Most farmed deer travel to South Yorkshire for slaughter, as the only Scottish abattoir for deer is in Fife. Farmed deer can however, be slaughtered on-farm. Abattoirs can provide useful feedback on deer health, e.g. they examine the lungs for lungworm Dictyocaulus arnfeldi, which can cause severe disease and mortality; livers for liverfluke (which rarely causes serious disease even at high infestation levels) and copper deficiency, lymph nodes for bovine tuberculosis, avian tuberculosis or Mycobacterium avium paratuberculosis (MAP or Johne’s disease), bruising which may indicate behavioural welfare issues such as running along or into fences, and body condition which could indicate a range of health issues. So, while farmed deer can still get parasitic (e.g. warble fly), bacterial and viral infectious diseases, because farmed deer are still 'unimproved', still retaining wild genotypes, they are mostly unafflicted by many of the common livestock diseases such as ketosis, mastitis, magnesium staggers, milk fever, and not much dystocia or foot problems. Interestingly, gastro-intestinal helminths rarely cause clinical disease. Some diseases can be present from birth, such as E. coli, salmonella and cryptosporidia that can cause high mortality in very young calves on some farms. HVC1 can cause severe conjunctivitis in newly weaned calves and Yersinia pseudotuberculosis is a bacteria which can cause acute disease in newly weaned or stressed calves.
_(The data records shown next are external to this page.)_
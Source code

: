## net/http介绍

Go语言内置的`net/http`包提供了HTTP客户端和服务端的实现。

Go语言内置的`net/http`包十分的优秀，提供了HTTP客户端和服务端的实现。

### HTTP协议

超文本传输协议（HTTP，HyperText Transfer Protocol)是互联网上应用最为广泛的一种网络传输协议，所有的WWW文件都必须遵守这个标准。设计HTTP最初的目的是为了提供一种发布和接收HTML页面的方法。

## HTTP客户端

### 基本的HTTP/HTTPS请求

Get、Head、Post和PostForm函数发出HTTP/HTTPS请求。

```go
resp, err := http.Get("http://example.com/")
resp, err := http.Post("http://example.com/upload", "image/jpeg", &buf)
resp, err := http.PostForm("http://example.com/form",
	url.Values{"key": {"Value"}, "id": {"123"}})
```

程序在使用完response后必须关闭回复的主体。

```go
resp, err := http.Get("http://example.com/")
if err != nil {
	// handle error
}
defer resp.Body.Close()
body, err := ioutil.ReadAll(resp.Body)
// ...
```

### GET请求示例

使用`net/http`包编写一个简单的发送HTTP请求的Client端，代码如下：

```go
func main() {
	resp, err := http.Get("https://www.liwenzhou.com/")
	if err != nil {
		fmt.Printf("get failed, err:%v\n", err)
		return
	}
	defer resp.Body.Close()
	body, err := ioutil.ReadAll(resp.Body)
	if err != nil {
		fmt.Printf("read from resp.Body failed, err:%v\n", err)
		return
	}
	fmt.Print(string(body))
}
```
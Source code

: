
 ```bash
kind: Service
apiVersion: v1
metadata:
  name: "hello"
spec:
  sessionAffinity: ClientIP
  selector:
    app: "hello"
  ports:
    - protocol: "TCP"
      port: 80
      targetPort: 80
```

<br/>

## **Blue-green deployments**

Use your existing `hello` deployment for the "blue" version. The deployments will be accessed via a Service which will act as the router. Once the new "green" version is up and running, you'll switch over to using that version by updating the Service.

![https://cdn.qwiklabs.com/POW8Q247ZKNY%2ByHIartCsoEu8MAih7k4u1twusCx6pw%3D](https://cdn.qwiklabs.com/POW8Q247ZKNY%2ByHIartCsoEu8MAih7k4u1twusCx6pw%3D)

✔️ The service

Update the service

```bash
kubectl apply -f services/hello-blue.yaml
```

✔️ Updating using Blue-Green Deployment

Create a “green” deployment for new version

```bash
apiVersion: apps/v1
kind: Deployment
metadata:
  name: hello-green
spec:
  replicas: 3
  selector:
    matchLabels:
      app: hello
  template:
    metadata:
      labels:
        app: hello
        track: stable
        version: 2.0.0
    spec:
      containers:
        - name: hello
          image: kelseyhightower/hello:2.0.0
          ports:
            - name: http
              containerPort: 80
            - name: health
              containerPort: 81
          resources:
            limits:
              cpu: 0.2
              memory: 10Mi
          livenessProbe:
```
We were given a tour of the deer farm and it was lovely to see the deer looking extremely healthy and acting naturally in herds (hinds with calves; separate cohorts of males) in very large enclosures with a lot of space and shelter belts of forestry, all in a beautiful landscape. Having researched wild red deer earlier in my career I was impressed with the quality of these farmed animals in terms of their size and antler growth, testament to the luxury they experience on this farm compared to their wild counterparts in the Scottish Highlands. For example, while admiring some large stags with magnificently branched antlers, I was told they were only 2 years old!

Back in the hall there was a good discussion session focusing on how to consider the needs of the developing deer industry for disease surveillance, advisory services, testing options and health screening in future. It was a truly stimulating and enjoyable day, where we learned a lot about a growing industry. I found it fascinating to see how domestic and livestock-like these red deer are, despite the lack of genetic 'improvement'. I wonder if, in a hundred years time, there might be different breeds, as there are cattle, sheep and pigs – the Galashiels Grey Face or the Lockerbie Large Red perhaps?!

As I write this blog, there has just been a headline in the Independent newspaper “Zombie deer may be spreading deadly disease to humans”! The first line of this article stated “…zombie deer are spreading across America and there is nothing that can be done to stop them”. This article was about Chronic Wasting Disease (CWD) in north America, and deep within the text it finally admits, that the “illness does not actually turn deer into “zombies,” and the term “zombie deer” is an inaccurate, non-scientific misnomer to describe the confounding disease” and “there have been no known human transmissions of the disease at this point”. Irrespective of such scare-mongering, we are fortunate in the UK to not yet have CWD in our deer, so can enjoy our farmed venison without fear of becoming zombies!

We are extremely grateful to the deer farm manager for putting so much time, effort and enthusiasm into the day, to SAC Consulting and SRUC for organising the event and the caterers and other helpers that made this such a fascinating and informative day.

Views expressed are those of the guest blogger and do not necessarily reflect those of the EPIC project or funders.